What you have to do: Keep the pictures out, please, and set down every record exactly.

Extracted records:

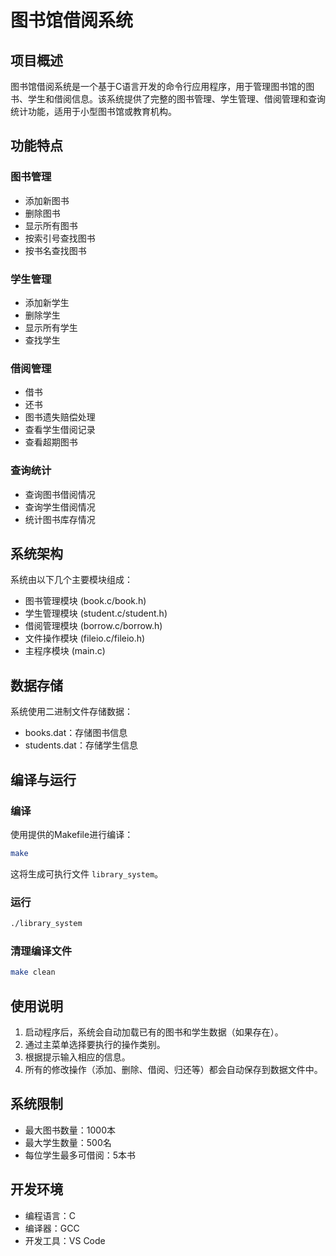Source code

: # 图书馆借阅系统

## 项目概述

图书馆借阅系统是一个基于C语言开发的命令行应用程序，用于管理图书馆的图书、学生和借阅信息。该系统提供了完整的图书管理、学生管理、借阅管理和查询统计功能，适用于小型图书馆或教育机构。

## 功能特点

### 图书管理
- 添加新图书
- 删除图书
- 显示所有图书
- 按索引号查找图书
- 按书名查找图书

### 学生管理
- 添加新学生
- 删除学生
- 显示所有学生
- 查找学生

### 借阅管理
- 借书
- 还书
- 图书遗失赔偿处理
- 查看学生借阅记录
- 查看超期图书

### 查询统计
- 查询图书借阅情况
- 查询学生借阅情况
- 统计图书库存情况

## 系统架构

系统由以下几个主要模块组成：
- 图书管理模块 (book.c/book.h)
- 学生管理模块 (student.c/student.h)
- 借阅管理模块 (borrow.c/borrow.h)
- 文件操作模块 (fileio.c/fileio.h)
- 主程序模块 (main.c)

## 数据存储

系统使用二进制文件存储数据：
- books.dat：存储图书信息
- students.dat：存储学生信息

## 编译与运行

### 编译

使用提供的Makefile进行编译：

```bash
make
```

这将生成可执行文件 `library_system`。

### 运行

```bash
./library_system
```

### 清理编译文件

```bash
make clean
```

## 使用说明

1. 启动程序后，系统会自动加载已有的图书和学生数据（如果存在）。
2. 通过主菜单选择要执行的操作类别。
3. 根据提示输入相应的信息。
4. 所有的修改操作（添加、删除、借阅、归还等）都会自动保存到数据文件中。

## 系统限制

- 最大图书数量：1000本
- 最大学生数量：500名
- 每位学生最多可借阅：5本书

## 开发环境

- 编程语言：C
- 编译器：GCC
- 开发工具：VS Code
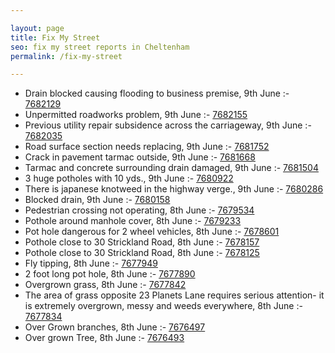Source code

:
 ```yaml
---

layout: page
title: Fix My Street
seo: fix my street reports in Cheltenham
permalink: /fix-my-street

---
```


<!-- fix_marker starts -->

- Drain blocked causing flooding to business premise, 9th June :- [7682129](https://www.fixmystreet.com/report/7682129)
- Unpermitted roadworks problem, 9th June :- [7682155](https://www.fixmystreet.com/report/7682155)
- Previous utility repair subsidence across the carriageway, 9th June :- [7682035](https://www.fixmystreet.com/report/7682035)
- Road surface section needs replacing, 9th June :- [7681752](https://www.fixmystreet.com/report/7681752)
- Crack in pavement tarmac outside, 9th June :- [7681668](https://www.fixmystreet.com/report/7681668)
- Tarmac and concrete surrounding drain damaged, 9th June :- [7681504](https://www.fixmystreet.com/report/7681504)
- 3 huge potholes with 10 yds., 9th June :- [7680922](https://www.fixmystreet.com/report/7680922)
- There is japanese knotweed in the highway verge., 9th June :- [7680286](https://www.fixmystreet.com/report/7680286)
- Blocked drain, 9th June :- [7680158](https://www.fixmystreet.com/report/7680158)
- Pedestrian crossing not operating, 8th June :- [7679534](https://www.fixmystreet.com/report/7679534)
- Pothole around manhole cover, 8th June :- [7679233](https://www.fixmystreet.com/report/7679233)
- Pot hole dangerous for 2 wheel vehicles, 8th June :- [7678601](https://www.fixmystreet.com/report/7678601)
- Pothole close to 30 Strickland Road, 8th June :- [7678157](https://www.fixmystreet.com/report/7678157)
- Pothole close to 30 Strickland Road, 8th June :- [7678125](https://www.fixmystreet.com/report/7678125)
- Fly tipping, 8th June :- [7677949](https://www.fixmystreet.com/report/7677949)
- 2 foot long pot hole, 8th June :- [7677890](https://www.fixmystreet.com/report/7677890)
- Overgrown grass, 8th June :- [7677842](https://www.fixmystreet.com/report/7677842)
- The area of grass opposite 23 Planets Lane requires serious attention- it is extremely overgrown, messy and weeds everywhere, 8th June :- [7677834](https://www.fixmystreet.com/report/7677834)
- Over Grown branches, 8th June :- [7676497](https://www.fixmystreet.com/report/7676497)
- Over grown Tree, 8th June :- [7676493](https://www.fixmystreet.com/report/7676493)

<!-- fix_marker ends -->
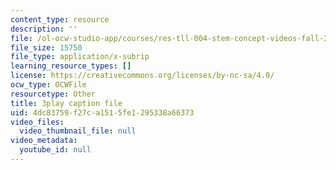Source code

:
 ```yaml
---
content_type: resource
description: ''
file: /ol-ocw-studio-app/courses/res-tll-004-stem-concept-videos-fall-2013/4dc83759f27ca1515fe1295338a66373_X8DlaW83HJc.srt
file_size: 15750
file_type: application/x-subrip
learning_resource_types: []
license: https://creativecommons.org/licenses/by-nc-sa/4.0/
ocw_type: OCWFile
resourcetype: Other
title: 3play caption file
uid: 4dc83759-f27c-a151-5fe1-295338a66373
video_files:
  video_thumbnail_file: null
video_metadata:
  youtube_id: null
---
```

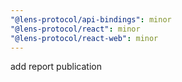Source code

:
 ```yaml
---
"@lens-protocol/api-bindings": minor
"@lens-protocol/react": minor
"@lens-protocol/react-web": minor
---
```


add report publication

Solution to this problem:
Source code

: # 图书馆借阅系统

## 项目概述

图书馆借阅系统是一个基于C语言开发的命令行应用程序，用于管理图书馆的图书、学生和借阅信息。该系统提供了完整的图书管理、学生管理、借阅管理和查询统计功能，适用于小型图书馆或教育机构。

## 功能特点

### 图书管理
- 添加新图书
- 删除图书
- 显示所有图书
- 按索引号查找图书
- 按书名查找图书

### 学生管理
- 添加新学生
- 删除学生
- 显示所有学生
- 查找学生

### 借阅管理
- 借书
- 还书
- 图书遗失赔偿处理
- 查看学生借阅记录
- 查看超期图书

### 查询统计
- 查询图书借阅情况
- 查询学生借阅情况
- 统计图书库存情况

## 系统架构

系统由以下几个主要模块组成：
- 图书管理模块 (book.c/book.h)
- 学生管理模块 (student.c/student.h)
- 借阅管理模块 (borrow.c/borrow.h)
- 文件操作模块 (fileio.c/fileio.h)
- 主程序模块 (main.c)

## 数据存储

系统使用二进制文件存储数据：
- books.dat：存储图书信息
- students.dat：存储学生信息

## 编译与运行

### 编译

使用提供的Makefile进行编译：

```bash
make
```

这将生成可执行文件 `library_system`。

### 运行

```bash
./library_system
```

### 清理编译文件

```bash
make clean
```

## 使用说明

1. 启动程序后，系统会自动加载已有的图书和学生数据（如果存在）。
2. 通过主菜单选择要执行的操作类别。
3. 根据提示输入相应的信息。
4. 所有的修改操作（添加、删除、借阅、归还等）都会自动保存到数据文件中。

## 系统限制

- 最大图书数量：1000本
- 最大学生数量：500名
- 每位学生最多可借阅：5本书

## 开发环境

- 编程语言：C
- 编译器：GCC
- 开发工具：VS Code
Source code

:
 ```yaml
---

layout: page
title: Fix My Street
seo: fix my street reports in Cheltenham
permalink: /fix-my-street

---
```


<!-- fix_marker starts -->

- Drain blocked causing flooding to business premise, 9th June :- [7682129](https://www.fixmystreet.com/report/7682129)
- Unpermitted roadworks problem, 9th June :- [7682155](https://www.fixmystreet.com/report/7682155)
- Previous utility repair subsidence across the carriageway, 9th June :- [7682035](https://www.fixmystreet.com/report/7682035)
- Road surface section needs replacing, 9th June :- [7681752](https://www.fixmystreet.com/report/7681752)
- Crack in pavement tarmac outside, 9th June :- [7681668](https://www.fixmystreet.com/report/7681668)
- Tarmac and concrete surrounding drain damaged, 9th June :- [7681504](https://www.fixmystreet.com/report/7681504)
- 3 huge potholes with 10 yds., 9th June :- [7680922](https://www.fixmystreet.com/report/7680922)
- There is japanese knotweed in the highway verge., 9th June :- [7680286](https://www.fixmystreet.com/report/7680286)
- Blocked drain, 9th June :- [7680158](https://www.fixmystreet.com/report/7680158)
- Pedestrian crossing not operating, 8th June :- [7679534](https://www.fixmystreet.com/report/7679534)
- Pothole around manhole cover, 8th June :- [7679233](https://www.fixmystreet.com/report/7679233)
- Pot hole dangerous for 2 wheel vehicles, 8th June :- [7678601](https://www.fixmystreet.com/report/7678601)
- Pothole close to 30 Strickland Road, 8th June :- [7678157](https://www.fixmystreet.com/report/7678157)
- Pothole close to 30 Strickland Road, 8th June :- [7678125](https://www.fixmystreet.com/report/7678125)
- Fly tipping, 8th June :- [7677949](https://www.fixmystreet.com/report/7677949)
- 2 foot long pot hole, 8th June :- [7677890](https://www.fixmystreet.com/report/7677890)
- Overgrown grass, 8th June :- [7677842](https://www.fixmystreet.com/report/7677842)
- The area of grass opposite 23 Planets Lane requires serious attention- it is extremely overgrown, messy and weeds everywhere, 8th June :- [7677834](https://www.fixmystreet.com/report/7677834)
- Over Grown branches, 8th June :- [7676497](https://www.fixmystreet.com/report/7676497)
- Over grown Tree, 8th June :- [7676493](https://www.fixmystreet.com/report/7676493)

<!-- fix_marker ends -->
Source code

:
 ```yaml
---
content_type: resource
description: ''
file: /ol-ocw-studio-app/courses/res-tll-004-stem-concept-videos-fall-2013/4dc83759f27ca1515fe1295338a66373_X8DlaW83HJc.srt
file_size: 15750
file_type: application/x-subrip
learning_resource_types: []
license: https://creativecommons.org/licenses/by-nc-sa/4.0/
ocw_type: OCWFile
resourcetype: Other
title: 3play caption file
uid: 4dc83759-f27c-a151-5fe1-295338a66373
video_files:
  video_thumbnail_file: null
video_metadata:
  youtube_id: null
---
```

Source code

:
 ```yaml
---
"@lens-protocol/api-bindings": minor
"@lens-protocol/react": minor
"@lens-protocol/react-web": minor
---
```


add report publication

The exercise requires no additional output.